|
|
Immediately following Tony Brown was The McLaughlin Group, which I hadn't seen in years. I must say the tone of the show is a little different than I remember. In any event, I saw an interesting connection between the two shows even though they didn't share anything in terms of overall subject matter.
During Tony Brown's Journal I likened IT expertise to steel and rubber production during the first half of the 20th century. In that period, stateside manufacturing capacity in certain key industries - such as steel, rubber, and oil - was considered a national security issue. The rubber conservation campaigns of World War II testify to the strategic importance of even the least glamourous industries.
Today, as we move more and more of our programming projects off-shore, as we hire more IT personnel on H1-B visas, as we abandon more and more computer component markets in order to focus on higher-margin systems, we are building foreign dependencies into critical U.S. systems -- both military and civilian.
I'm not preaching isolationism. My point isn't about how much work is done by foreign nations, but rather how much of the resulting infrastructure depends upon foreign nations. The U.S. has reached the point where the President needs to look around periodically and ask whether we have the native expertise and capacity to maintain the minimal IT systems that run our country.

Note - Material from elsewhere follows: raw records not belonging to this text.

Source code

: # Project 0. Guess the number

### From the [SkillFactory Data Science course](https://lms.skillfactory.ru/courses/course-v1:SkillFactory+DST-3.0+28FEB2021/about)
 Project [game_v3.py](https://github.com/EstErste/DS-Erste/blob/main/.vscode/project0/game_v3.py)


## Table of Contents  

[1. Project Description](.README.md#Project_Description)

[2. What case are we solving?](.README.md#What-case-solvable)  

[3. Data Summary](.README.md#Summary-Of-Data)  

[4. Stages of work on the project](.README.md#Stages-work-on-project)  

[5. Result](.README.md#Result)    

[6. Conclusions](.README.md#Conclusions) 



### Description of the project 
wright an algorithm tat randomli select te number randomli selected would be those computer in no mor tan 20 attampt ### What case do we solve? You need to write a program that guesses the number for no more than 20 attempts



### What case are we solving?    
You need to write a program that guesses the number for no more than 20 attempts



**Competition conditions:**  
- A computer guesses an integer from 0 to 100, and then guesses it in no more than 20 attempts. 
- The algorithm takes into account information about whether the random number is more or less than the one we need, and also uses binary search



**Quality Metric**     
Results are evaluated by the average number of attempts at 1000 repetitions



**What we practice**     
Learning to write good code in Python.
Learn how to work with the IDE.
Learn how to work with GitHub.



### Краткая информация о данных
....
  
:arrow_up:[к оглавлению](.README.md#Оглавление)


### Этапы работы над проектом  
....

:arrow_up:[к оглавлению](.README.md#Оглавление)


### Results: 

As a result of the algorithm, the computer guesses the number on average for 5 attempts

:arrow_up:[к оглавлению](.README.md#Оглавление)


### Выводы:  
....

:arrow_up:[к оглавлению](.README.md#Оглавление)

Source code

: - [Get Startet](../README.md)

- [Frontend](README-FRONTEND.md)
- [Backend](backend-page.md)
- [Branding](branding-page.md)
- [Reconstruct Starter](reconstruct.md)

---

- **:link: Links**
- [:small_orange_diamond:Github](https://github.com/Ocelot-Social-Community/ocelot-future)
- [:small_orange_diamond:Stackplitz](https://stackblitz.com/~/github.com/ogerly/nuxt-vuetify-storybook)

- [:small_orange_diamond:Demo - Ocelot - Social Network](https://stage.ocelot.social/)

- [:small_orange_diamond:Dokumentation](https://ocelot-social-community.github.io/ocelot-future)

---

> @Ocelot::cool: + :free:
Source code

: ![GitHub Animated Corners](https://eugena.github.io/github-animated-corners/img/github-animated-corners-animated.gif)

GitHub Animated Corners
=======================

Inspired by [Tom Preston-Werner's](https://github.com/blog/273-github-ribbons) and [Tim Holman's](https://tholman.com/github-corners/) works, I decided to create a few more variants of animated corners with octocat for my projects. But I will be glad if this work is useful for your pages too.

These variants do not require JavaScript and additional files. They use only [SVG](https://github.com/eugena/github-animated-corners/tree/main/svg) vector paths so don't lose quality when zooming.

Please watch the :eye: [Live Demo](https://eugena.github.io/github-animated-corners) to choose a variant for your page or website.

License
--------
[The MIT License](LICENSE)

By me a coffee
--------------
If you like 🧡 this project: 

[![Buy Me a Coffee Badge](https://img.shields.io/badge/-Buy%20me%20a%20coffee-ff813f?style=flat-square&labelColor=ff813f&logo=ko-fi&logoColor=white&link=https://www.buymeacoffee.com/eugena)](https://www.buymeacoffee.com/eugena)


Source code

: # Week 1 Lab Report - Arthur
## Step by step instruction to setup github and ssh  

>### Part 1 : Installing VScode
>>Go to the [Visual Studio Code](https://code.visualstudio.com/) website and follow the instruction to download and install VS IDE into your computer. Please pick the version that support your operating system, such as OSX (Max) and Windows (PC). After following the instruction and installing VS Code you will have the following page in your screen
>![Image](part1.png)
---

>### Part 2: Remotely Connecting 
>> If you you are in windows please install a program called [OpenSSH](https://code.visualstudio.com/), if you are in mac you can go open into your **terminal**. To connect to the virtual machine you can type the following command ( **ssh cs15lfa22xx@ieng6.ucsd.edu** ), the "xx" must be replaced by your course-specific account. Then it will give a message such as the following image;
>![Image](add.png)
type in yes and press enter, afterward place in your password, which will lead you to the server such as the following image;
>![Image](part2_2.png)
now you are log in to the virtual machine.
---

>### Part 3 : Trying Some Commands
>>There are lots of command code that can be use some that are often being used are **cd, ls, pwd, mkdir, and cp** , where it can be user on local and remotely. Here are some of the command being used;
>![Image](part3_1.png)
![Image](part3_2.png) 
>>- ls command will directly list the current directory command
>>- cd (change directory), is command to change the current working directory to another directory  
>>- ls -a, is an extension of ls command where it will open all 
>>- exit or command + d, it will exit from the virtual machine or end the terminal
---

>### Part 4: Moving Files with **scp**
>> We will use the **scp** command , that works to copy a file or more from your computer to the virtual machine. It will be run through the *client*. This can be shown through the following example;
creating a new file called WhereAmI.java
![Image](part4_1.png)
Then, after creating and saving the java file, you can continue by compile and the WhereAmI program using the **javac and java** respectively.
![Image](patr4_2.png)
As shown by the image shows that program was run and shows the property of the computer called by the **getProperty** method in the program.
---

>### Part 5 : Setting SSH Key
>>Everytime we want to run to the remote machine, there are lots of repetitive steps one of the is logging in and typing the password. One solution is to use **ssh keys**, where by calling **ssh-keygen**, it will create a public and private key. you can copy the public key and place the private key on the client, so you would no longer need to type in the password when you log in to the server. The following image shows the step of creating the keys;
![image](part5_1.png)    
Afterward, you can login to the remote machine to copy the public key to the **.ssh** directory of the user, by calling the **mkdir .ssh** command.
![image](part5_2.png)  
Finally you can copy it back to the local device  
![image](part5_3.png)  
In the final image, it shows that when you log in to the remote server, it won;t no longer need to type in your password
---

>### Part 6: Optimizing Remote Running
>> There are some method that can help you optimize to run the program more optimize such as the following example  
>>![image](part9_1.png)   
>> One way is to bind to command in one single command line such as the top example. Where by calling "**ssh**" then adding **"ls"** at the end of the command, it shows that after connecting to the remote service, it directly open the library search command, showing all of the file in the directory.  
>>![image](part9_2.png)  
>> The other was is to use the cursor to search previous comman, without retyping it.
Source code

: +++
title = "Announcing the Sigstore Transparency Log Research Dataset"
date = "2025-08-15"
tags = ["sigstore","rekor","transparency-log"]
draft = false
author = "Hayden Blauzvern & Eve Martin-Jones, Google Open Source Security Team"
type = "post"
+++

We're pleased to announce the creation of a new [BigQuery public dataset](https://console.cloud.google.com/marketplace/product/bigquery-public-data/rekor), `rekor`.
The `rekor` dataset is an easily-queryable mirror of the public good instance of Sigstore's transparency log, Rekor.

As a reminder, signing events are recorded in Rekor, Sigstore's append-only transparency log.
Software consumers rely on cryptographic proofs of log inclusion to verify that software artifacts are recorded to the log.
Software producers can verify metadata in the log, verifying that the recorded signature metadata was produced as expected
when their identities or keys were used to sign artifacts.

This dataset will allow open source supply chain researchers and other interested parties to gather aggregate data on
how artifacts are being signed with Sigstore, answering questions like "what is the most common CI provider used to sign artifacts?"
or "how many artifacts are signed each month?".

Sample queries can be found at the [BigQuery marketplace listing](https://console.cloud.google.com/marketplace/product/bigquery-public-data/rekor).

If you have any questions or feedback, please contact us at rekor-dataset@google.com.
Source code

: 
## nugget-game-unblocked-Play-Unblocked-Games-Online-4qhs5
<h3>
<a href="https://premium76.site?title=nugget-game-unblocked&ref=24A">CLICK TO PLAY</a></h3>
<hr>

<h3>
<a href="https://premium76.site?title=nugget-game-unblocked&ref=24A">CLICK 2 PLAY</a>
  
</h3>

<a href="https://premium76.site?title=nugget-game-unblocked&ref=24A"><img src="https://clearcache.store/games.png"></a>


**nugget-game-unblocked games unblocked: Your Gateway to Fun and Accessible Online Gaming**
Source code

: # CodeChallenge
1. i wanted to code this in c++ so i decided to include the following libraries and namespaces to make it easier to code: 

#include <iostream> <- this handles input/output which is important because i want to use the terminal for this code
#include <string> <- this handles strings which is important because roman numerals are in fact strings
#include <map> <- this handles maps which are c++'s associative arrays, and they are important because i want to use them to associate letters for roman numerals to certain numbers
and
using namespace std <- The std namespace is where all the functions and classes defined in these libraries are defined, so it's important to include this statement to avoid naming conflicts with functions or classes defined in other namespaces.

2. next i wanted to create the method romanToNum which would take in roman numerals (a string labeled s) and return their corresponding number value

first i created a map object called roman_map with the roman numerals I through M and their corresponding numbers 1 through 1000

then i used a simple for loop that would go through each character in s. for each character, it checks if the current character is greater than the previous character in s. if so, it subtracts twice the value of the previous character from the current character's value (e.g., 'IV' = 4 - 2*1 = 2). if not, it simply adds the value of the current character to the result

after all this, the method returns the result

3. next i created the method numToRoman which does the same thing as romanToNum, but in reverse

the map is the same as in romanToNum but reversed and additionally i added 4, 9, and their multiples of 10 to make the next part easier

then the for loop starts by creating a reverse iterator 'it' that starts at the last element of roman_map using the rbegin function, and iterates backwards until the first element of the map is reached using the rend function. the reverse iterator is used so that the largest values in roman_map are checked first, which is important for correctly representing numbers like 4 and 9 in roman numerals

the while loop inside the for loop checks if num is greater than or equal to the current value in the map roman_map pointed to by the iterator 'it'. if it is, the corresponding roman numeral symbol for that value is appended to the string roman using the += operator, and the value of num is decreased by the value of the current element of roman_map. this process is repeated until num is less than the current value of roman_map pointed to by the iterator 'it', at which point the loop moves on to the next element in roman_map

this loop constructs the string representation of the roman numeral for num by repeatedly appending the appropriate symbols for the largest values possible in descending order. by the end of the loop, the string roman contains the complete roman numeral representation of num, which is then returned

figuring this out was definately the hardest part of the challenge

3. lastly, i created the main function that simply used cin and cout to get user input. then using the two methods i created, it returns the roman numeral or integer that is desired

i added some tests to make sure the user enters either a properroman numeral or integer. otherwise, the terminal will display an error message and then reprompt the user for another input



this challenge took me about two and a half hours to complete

Frankly, our current President doesn't seem to be doing that. The cover of a recent issue of Inter@ctive Week featured President Bush with the headline: "It's the DIGITAL economy, Mr. President - will the Net ever be a Bush Team priority?" Unlike President Clinton, President Bush has no cabinet-level committee to evaluate IT in America.
At the risk of repeating the obvious, I think that's a mistake. While we spend our entire surplus on Missile Defense, the much more likely and devastating threats of biological and cyber-terrorism are almost completely ignored. Over 300,000 Microsoft IIS web servers were infected by the Code Red worm (including Microsoft's own servers). Think what would have happened if the author of that worm had a grudge against the U.S. That's why when McLaughlin closed discussion on Bush's military budget by asking his panelists for the largest threat facing the U.S. the former CIA Director said our dependence on high-tech information systems. Of course you heard that from BDPA first!